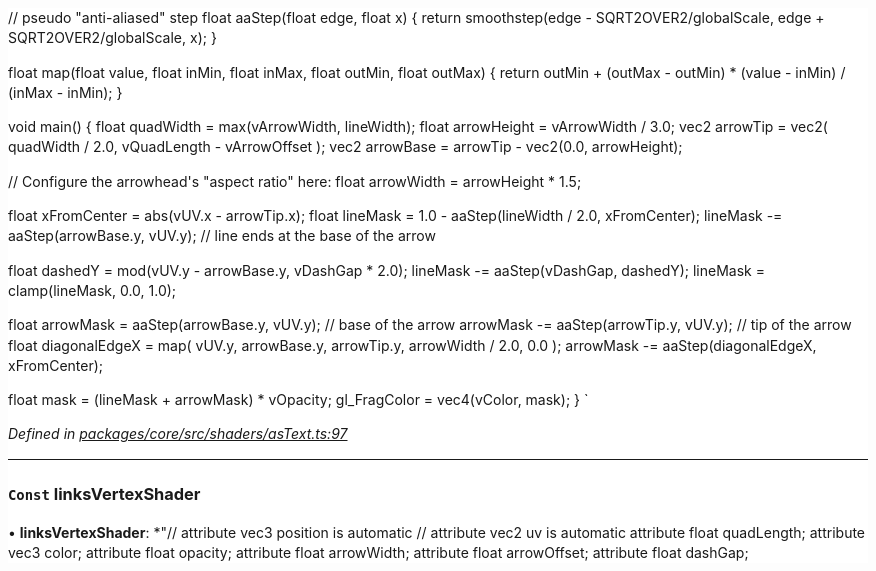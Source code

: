 // pseudo "anti-aliased" step
float aaStep(float edge, float x) {
  return smoothstep(edge - SQRT2OVER2/globalScale, edge + SQRT2OVER2/globalScale, x);
}

float map(float value, float inMin, float inMax, float outMin, float outMax) {
  return outMin + (outMax - outMin) * (value - inMin) / (inMax - inMin);
}

void main() {
  float quadWidth = max(vArrowWidth, lineWidth);
  float arrowHeight = vArrowWidth / 3.0;
  vec2 arrowTip = vec2(
    quadWidth / 2.0,
    vQuadLength - vArrowOffset
  );
  vec2 arrowBase = arrowTip - vec2(0.0, arrowHeight);

  // Configure the arrowhead's "aspect ratio" here:
  float arrowWidth = arrowHeight * 1.5;

  float xFromCenter = abs(vUV.x - arrowTip.x);
  float lineMask = 1.0 - aaStep(lineWidth / 2.0, xFromCenter);
  lineMask -= aaStep(arrowBase.y, vUV.y); // line ends at the base of the arrow

  float dashedY = mod(vUV.y - arrowBase.y, vDashGap * 2.0);
  lineMask -= aaStep(vDashGap, dashedY);
  lineMask = clamp(lineMask, 0.0, 1.0);

  float arrowMask = aaStep(arrowBase.y, vUV.y); // base of the arrow
  arrowMask -= aaStep(arrowTip.y, vUV.y); // tip of the arrow
  float diagonalEdgeX = map(
    vUV.y,
    arrowBase.y, arrowTip.y,
    arrowWidth / 2.0, 0.0
  );
  arrowMask -= aaStep(diagonalEdgeX, xFromCenter);

  float mask = (lineMask + arrowMask) * vOpacity;
  gl_FragColor = vec4(vColor, mask);
}
`

*Defined in [packages/core/src/shaders/asText.ts:97](https://github.com/uplevel-technology/graph-viz/blob/a1a88b4/packages/core/src/shaders/asText.ts#L97)*

___

### `Const` linksVertexShader

• **linksVertexShader**: *"// attribute vec3 position is automatic
// attribute vec2 uv is automatic
attribute float quadLength;
attribute vec3 color;
attribute float opacity;
attribute float arrowWidth;
attribute float arrowOffset;
attribute float dashGap;
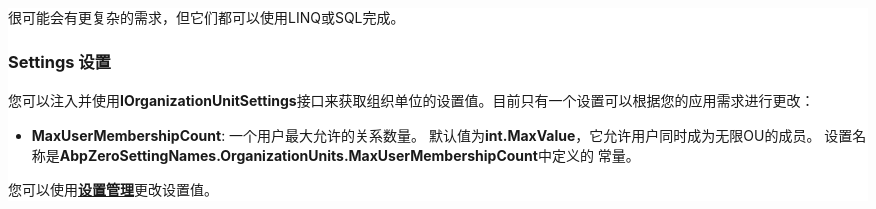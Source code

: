 很可能会有更复杂的需求，但它们都可以使用LINQ或SQL完成。
   



### Settings 设置

您可以注入并使用**IOrganizationUnitSettings**接口来获取组织单位的设置值。目前只有一个设置可以根据您的应用需求进行更改：




-   **MaxUserMembershipCount**: 一个用户最大允许的关系数量。 
    默认值为**int.MaxValue**，它允许用户同时成为无限OU的成员。
设置名称是**AbpZeroSettingNames.OrganizationUnits.MaxUserMembershipCount**中定义的 常量。

您可以使用[**设置管理**](2.5ABP公共结构-设置管理.md)更改设置值。


 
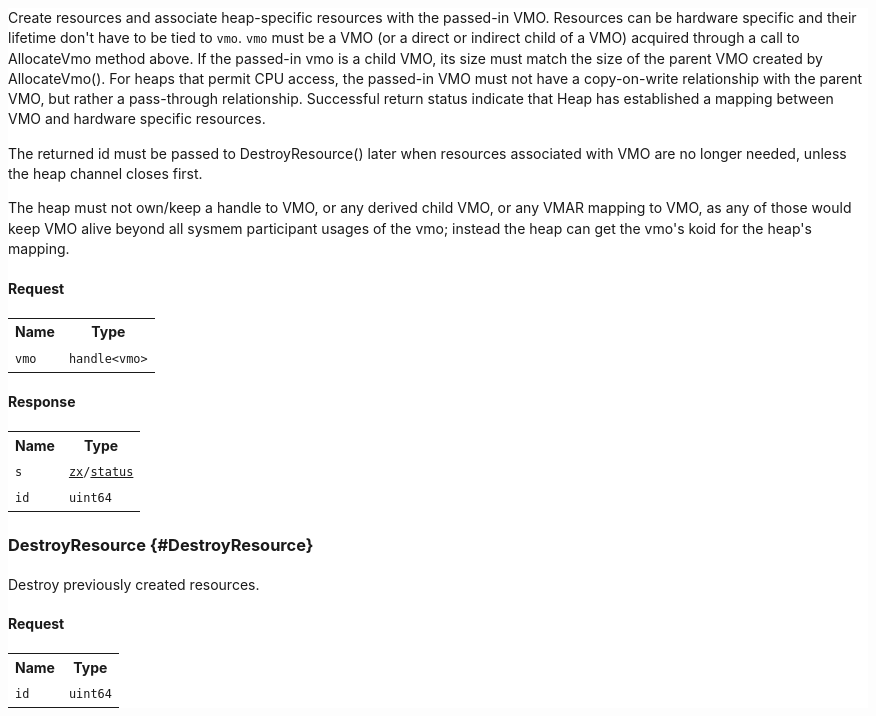 <p>Create resources and associate heap-specific resources with the
passed-in VMO. Resources can be hardware specific and their
lifetime don't have to be tied to <code>vmo</code>. <code>vmo</code> must be a VMO
(or a direct or indirect child of a VMO) acquired through a call
to AllocateVmo method above.  If the passed-in vmo is a child VMO,
its size must match the size of the parent VMO created by
AllocateVmo().  For heaps that permit CPU access, the passed-in
VMO must not have a copy-on-write relationship with the parent
VMO, but rather a pass-through relationship. Successful return
status indicate that Heap has established a mapping between
VMO and hardware specific resources.</p>
<p>The returned id must be passed to DestroyResource() later when
resources associated with VMO are no longer needed, unless the
heap channel closes first.</p>
<p>The heap must not own/keep a handle to VMO, or any derived child
VMO, or any VMAR mapping to VMO, as any of those would keep VMO
alive beyond all sysmem participant usages of the vmo; instead
the heap can get the vmo's koid for the heap's mapping.</p>

#### Request
<table>
    <tr><th>Name</th><th>Type</th></tr>
    <tr>
            <td><code>vmo</code></td>
            <td>
                <code>handle&lt;vmo&gt;</code>
            </td>
        </tr></table>


#### Response
<table>
    <tr><th>Name</th><th>Type</th></tr>
    <tr>
            <td><code>s</code></td>
            <td>
                <code><a class='link' href='../zx/'>zx</a>/<a class='link' href='../zx/#status'>status</a></code>
            </td>
        </tr><tr>
            <td><code>id</code></td>
            <td>
                <code>uint64</code>
            </td>
        </tr></table>

### DestroyResource {#DestroyResource}

<p>Destroy previously created resources.</p>

#### Request
<table>
    <tr><th>Name</th><th>Type</th></tr>
    <tr>
            <td><code>id</code></td>
            <td>
                <code>uint64</code>
            </td>
        </tr></table>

**About this exercise:**
Could you copy each line from the listing that has the word "AllocateVmo" in it?

**Answer to this exercise:**
to AllocateVmo method above.  If the passed-in vmo is a child VMO,
AllocateVmo().  For heaps that permit CPU access, the passed-in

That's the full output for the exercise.